[Extracted records]
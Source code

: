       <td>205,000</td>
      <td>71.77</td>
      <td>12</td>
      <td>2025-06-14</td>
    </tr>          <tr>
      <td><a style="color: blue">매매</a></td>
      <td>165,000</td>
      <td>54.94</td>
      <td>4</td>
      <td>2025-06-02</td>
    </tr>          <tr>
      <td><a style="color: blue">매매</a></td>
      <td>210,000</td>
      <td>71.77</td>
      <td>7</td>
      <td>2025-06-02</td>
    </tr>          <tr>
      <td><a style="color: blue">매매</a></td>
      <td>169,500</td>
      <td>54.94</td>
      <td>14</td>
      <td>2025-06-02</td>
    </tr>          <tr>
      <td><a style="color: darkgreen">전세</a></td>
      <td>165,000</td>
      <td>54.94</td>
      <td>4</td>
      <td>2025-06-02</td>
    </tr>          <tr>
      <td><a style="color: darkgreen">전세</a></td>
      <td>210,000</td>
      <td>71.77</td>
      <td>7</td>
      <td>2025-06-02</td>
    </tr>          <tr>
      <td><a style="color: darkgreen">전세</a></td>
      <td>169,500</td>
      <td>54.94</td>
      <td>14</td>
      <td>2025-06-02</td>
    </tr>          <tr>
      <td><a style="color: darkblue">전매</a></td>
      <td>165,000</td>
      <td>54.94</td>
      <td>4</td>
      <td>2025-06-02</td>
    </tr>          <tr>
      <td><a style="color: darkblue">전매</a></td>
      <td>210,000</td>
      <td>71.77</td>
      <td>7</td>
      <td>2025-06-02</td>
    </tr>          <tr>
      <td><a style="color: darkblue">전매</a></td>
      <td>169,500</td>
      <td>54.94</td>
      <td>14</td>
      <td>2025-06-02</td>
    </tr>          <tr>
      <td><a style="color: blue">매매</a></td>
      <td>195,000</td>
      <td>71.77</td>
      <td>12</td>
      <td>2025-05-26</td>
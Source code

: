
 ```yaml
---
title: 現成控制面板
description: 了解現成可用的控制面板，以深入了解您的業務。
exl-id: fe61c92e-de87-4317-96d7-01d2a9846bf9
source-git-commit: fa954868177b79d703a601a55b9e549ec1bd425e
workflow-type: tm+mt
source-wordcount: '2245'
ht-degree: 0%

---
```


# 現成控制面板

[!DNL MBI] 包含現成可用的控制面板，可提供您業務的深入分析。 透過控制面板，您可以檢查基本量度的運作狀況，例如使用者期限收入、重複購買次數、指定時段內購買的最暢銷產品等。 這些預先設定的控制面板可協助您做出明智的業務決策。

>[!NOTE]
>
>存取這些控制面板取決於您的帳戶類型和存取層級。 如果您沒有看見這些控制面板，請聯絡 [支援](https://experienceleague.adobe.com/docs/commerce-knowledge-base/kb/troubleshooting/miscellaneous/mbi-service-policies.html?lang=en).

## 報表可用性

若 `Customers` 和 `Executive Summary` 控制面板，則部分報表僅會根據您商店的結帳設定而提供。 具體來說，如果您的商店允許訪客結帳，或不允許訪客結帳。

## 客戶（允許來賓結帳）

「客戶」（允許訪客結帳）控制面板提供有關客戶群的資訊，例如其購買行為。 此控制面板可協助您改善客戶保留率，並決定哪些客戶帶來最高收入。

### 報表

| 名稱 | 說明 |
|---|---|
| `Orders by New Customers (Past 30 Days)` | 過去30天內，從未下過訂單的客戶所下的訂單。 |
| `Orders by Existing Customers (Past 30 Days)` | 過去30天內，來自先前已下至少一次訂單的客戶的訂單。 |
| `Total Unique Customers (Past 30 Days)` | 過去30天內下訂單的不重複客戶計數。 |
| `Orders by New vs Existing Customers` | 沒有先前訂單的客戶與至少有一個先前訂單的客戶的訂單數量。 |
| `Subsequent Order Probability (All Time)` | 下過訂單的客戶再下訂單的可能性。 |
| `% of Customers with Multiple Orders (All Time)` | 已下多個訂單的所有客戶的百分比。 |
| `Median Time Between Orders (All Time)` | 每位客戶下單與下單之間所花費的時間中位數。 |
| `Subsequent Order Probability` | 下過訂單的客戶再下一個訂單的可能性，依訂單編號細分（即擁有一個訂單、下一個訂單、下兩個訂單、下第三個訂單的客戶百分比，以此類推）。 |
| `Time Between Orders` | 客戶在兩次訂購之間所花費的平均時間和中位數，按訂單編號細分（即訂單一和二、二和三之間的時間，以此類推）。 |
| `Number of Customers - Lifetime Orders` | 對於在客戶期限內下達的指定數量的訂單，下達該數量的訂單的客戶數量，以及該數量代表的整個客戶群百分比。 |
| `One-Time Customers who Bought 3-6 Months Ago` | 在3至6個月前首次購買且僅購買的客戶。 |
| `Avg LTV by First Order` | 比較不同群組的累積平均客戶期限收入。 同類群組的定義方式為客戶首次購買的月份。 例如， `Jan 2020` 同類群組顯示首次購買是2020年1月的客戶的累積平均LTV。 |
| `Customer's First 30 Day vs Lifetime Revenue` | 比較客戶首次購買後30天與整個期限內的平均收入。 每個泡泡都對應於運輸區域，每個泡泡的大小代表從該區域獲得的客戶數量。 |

◆ Task directions ◆
Print all records shown above, word for word.

◆ Result below ◆
Source code

:       <td>205,000</td>
      <td>71.77</td>
      <td>12</td>
      <td>2025-06-14</td>
    </tr>          <tr>
      <td><a style="color: blue">매매</a></td>
      <td>165,000</td>
      <td>54.94</td>
      <td>4</td>
      <td>2025-06-02</td>
    </tr>          <tr>
      <td><a style="color: blue">매매</a></td>
      <td>210,000</td>
      <td>71.77</td>
      <td>7</td>
      <td>2025-06-02</td>
    </tr>          <tr>
      <td><a style="color: blue">매매</a></td>
      <td>169,500</td>
      <td>54.94</td>
      <td>14</td>
      <td>2025-06-02</td>
    </tr>          <tr>
      <td><a style="color: darkgreen">전세</a></td>
      <td>165,000</td>
      <td>54.94</td>
      <td>4</td>
      <td>2025-06-02</td>
    </tr>          <tr>
      <td><a style="color: darkgreen">전세</a></td>
      <td>210,000</td>
      <td>71.77</td>
      <td>7</td>
      <td>2025-06-02</td>
    </tr>          <tr>
      <td><a style="color: darkgreen">전세</a></td>
      <td>169,500</td>
      <td>54.94</td>
      <td>14</td>
      <td>2025-06-02</td>
    </tr>          <tr>
      <td><a style="color: darkblue">전매</a></td>
      <td>165,000</td>
      <td>54.94</td>
      <td>4</td>
      <td>2025-06-02</td>
    </tr>          <tr>
      <td><a style="color: darkblue">전매</a></td>
      <td>210,000</td>
      <td>71.77</td>
      <td>7</td>
      <td>2025-06-02</td>
    </tr>          <tr>
      <td><a style="color: darkblue">전매</a></td>
      <td>169,500</td>
      <td>54.94</td>
      <td>14</td>
      <td>2025-06-02</td>
    </tr>          <tr>
      <td><a style="color: blue">매매</a></td>
      <td>195,000</td>
      <td>71.77</td>
      <td>12</td>
      <td>2025-05-26</td>
Source code

:
 ```yaml
---
title: 現成控制面板
description: 了解現成可用的控制面板，以深入了解您的業務。
exl-id: fe61c92e-de87-4317-96d7-01d2a9846bf9
source-git-commit: fa954868177b79d703a601a55b9e549ec1bd425e
workflow-type: tm+mt
source-wordcount: '2245'
ht-degree: 0%

---
```


# 現成控制面板

[!DNL MBI] 包含現成可用的控制面板，可提供您業務的深入分析。 透過控制面板，您可以檢查基本量度的運作狀況，例如使用者期限收入、重複購買次數、指定時段內購買的最暢銷產品等。 這些預先設定的控制面板可協助您做出明智的業務決策。

>[!NOTE]
>
>存取這些控制面板取決於您的帳戶類型和存取層級。 如果您沒有看見這些控制面板，請聯絡 [支援](https://experienceleague.adobe.com/docs/commerce-knowledge-base/kb/troubleshooting/miscellaneous/mbi-service-policies.html?lang=en).

## 報表可用性

若 `Customers` 和 `Executive Summary` 控制面板，則部分報表僅會根據您商店的結帳設定而提供。 具體來說，如果您的商店允許訪客結帳，或不允許訪客結帳。

## 客戶（允許來賓結帳）

「客戶」（允許訪客結帳）控制面板提供有關客戶群的資訊，例如其購買行為。 此控制面板可協助您改善客戶保留率，並決定哪些客戶帶來最高收入。

### 報表

| 名稱 | 說明 |
|---|---|
| `Orders by New Customers (Past 30 Days)` | 過去30天內，從未下過訂單的客戶所下的訂單。 |
| `Orders by Existing Customers (Past 30 Days)` | 過去30天內，來自先前已下至少一次訂單的客戶的訂單。 |
| `Total Unique Customers (Past 30 Days)` | 過去30天內下訂單的不重複客戶計數。 |
| `Orders by New vs Existing Customers` | 沒有先前訂單的客戶與至少有一個先前訂單的客戶的訂單數量。 |
| `Subsequent Order Probability (All Time)` | 下過訂單的客戶再下訂單的可能性。 |
| `% of Customers with Multiple Orders (All Time)` | 已下多個訂單的所有客戶的百分比。 |
| `Median Time Between Orders (All Time)` | 每位客戶下單與下單之間所花費的時間中位數。 |
| `Subsequent Order Probability` | 下過訂單的客戶再下一個訂單的可能性，依訂單編號細分（即擁有一個訂單、下一個訂單、下兩個訂單、下第三個訂單的客戶百分比，以此類推）。 |
| `Time Between Orders` | 客戶在兩次訂購之間所花費的平均時間和中位數，按訂單編號細分（即訂單一和二、二和三之間的時間，以此類推）。 |
| `Number of Customers - Lifetime Orders` | 對於在客戶期限內下達的指定數量的訂單，下達該數量的訂單的客戶數量，以及該數量代表的整個客戶群百分比。 |
| `One-Time Customers who Bought 3-6 Months Ago` | 在3至6個月前首次購買且僅購買的客戶。 |
| `Avg LTV by First Order` | 比較不同群組的累積平均客戶期限收入。 同類群組的定義方式為客戶首次購買的月份。 例如， `Jan 2020` 同類群組顯示首次購買是2020年1月的客戶的累積平均LTV。 |
| `Customer's First 30 Day vs Lifetime Revenue` | 比較客戶首次購買後30天與整個期限內的平均收入。 每個泡泡都對應於運輸區域，每個泡泡的大小代表從該區域獲得的客戶數量。 |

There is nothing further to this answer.